Down syndrome is mostly known for the learning disabilities it causes, but patients typically suffer from a wide number of ailments. One is the early onset of Alzheimer’s disease. Using iPS cells from Down syndrome patients, a new study by CiRA researchers suggests that the molecular signs of Alzheimer’s disease result from higher oxidative stress in neurons and that antioxidants could have therapeutic effects.

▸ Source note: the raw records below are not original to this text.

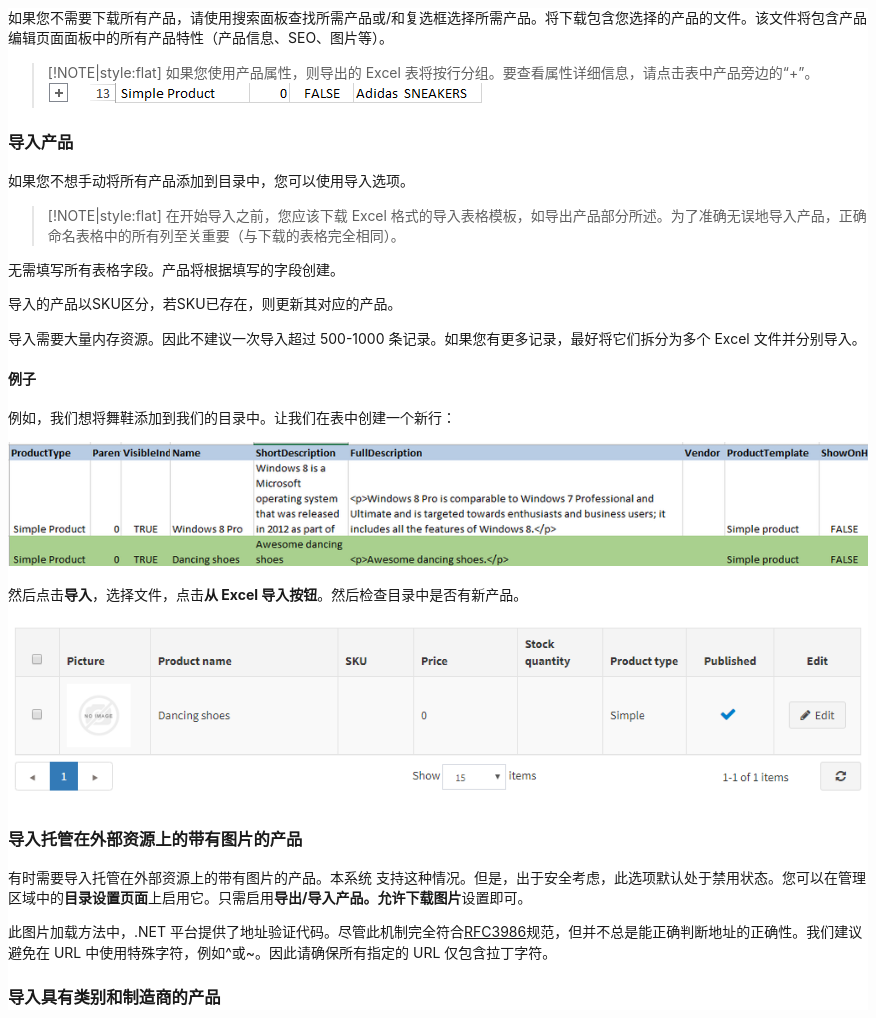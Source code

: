 如果您不需要下载所有产品，请使用搜索面板查找所需产品或/和复选框选择所需产品。将下载包含您选择的产品的文件。该文件将包含产品编辑页面面板中的所有产品特性（产品信息、SEO、图片等）。

> [!NOTE|style:flat]
> 如果您使用产品属性，则导出的 Excel 表将按行分组。要查看属性详细信息，请点击表中产品旁边的“+”。 ![Img](./FILES/store-product.md/img-20240731114048.png)


### 导入产品

如果您不想手动将所有产品添加到目录中，您可以使用导入选项。

> [!NOTE|style:flat]
> 在开始导入之前，您应该下载 Excel 格式的导入表格模板，如导出产品部分所述。为了准确无误地导入产品，正确命名表格中的所有列至关重要（与下载的表格完全相同）。


无需填写所有表格字段。产品将根据填写的字段创建。

导入的产品以SKU区分，若SKU已存在，则更新其对应的产品。

导入需要大量内存资源。因此不建议一次导入超过 500-1000 条记录。如果您有更多记录，最好将它们拆分为多个 Excel 文件并分别导入。

#### 例子

例如，我们想将舞鞋添加到我们的目录中。让我们在表中创建一个新行：

![Img](./FILES/store-product.md/img-20240731114203.png)

然后点击**导入**，选择文件，点击**从 Excel 导入按钮**。然后检查目录中是否有新产品。

![Img](./FILES/store-product.md/img-20240731114244.png)

### 导入托管在外部资源上的带有图片的产品

有时需要导入托管在外部资源上的带有图片的产品。本系统 支持这种情况。但是，出于安全考虑，此选项默认处于禁用状态。您可以在管理区域中的**目录设置页面**上启用它。只需启用**导出/导入产品。允许下载图片**设置即可。

此图片加载方法中，.NET 平台提供了地址验证代码。尽管此机制完全符合[RFC3986](https://datatracker.ietf.org/doc/html/rfc3986)规范，但并不总是能正确判断地址的正确性。我们建议避免在 URL 中使用特殊字符，例如^或~。因此请确保所有指定的 URL 仅包含拉丁字符。

### 导入具有类别和制造商的产品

Healthy individuals have 23 pairs of chromosomes, with one chromosome in each pair inherited from the mother and the other from the father. Down syndrome is caused by trisomy 21, in which chromosome 21 has three copies instead of the normal two. Among the many genes in this chromosome is amyloid precursor protein, or APP. The APP protein is a precursor of beta-amyloid, which makes up the plaques that are commonly seen in the brains of Alzheimer’s disease patients.
“The extra copy of the gene increases the expression of APP and the subsequent production of beta-amyloid, and many Down syndrome patients with cognitive impairment show high levels of beta-amyloid plaques,” explains CiRA Associate Professor Megumu Saito, who led the study.
It is impossible to watch the brain cells of Down syndrome patients degenerate in real time. Instead, Saito and his team prepared patient iPS cells, which they then differentiated into neurons and observed the degeneration in a culture dish. Consistent with Alzheimer’s disease symptoms, these neurons produced more beta-amyloid than neurons made from euploid iPS cells.
The brains of Down syndrome patients show abnormally high levels of oxidative stress. In fact, a rise in oxidative stress is common in several neurological diseases, including Huntington’s diseases, multiple sclerosis, and Alzheimer’s disease. Consistently, the study shows that exposing the cultured neurons to oxidants increases the amount of beta-amyloid produced from the cells, while exposing them to the antioxidant N-acetylcysteine decreased it.
“Several studies have found benefits from antioxidant treatment in patients and mice. We found that the effect was on beta-amyloid but not on APP, giving us some clues on the molecular mechanism of the effect,” said Saito.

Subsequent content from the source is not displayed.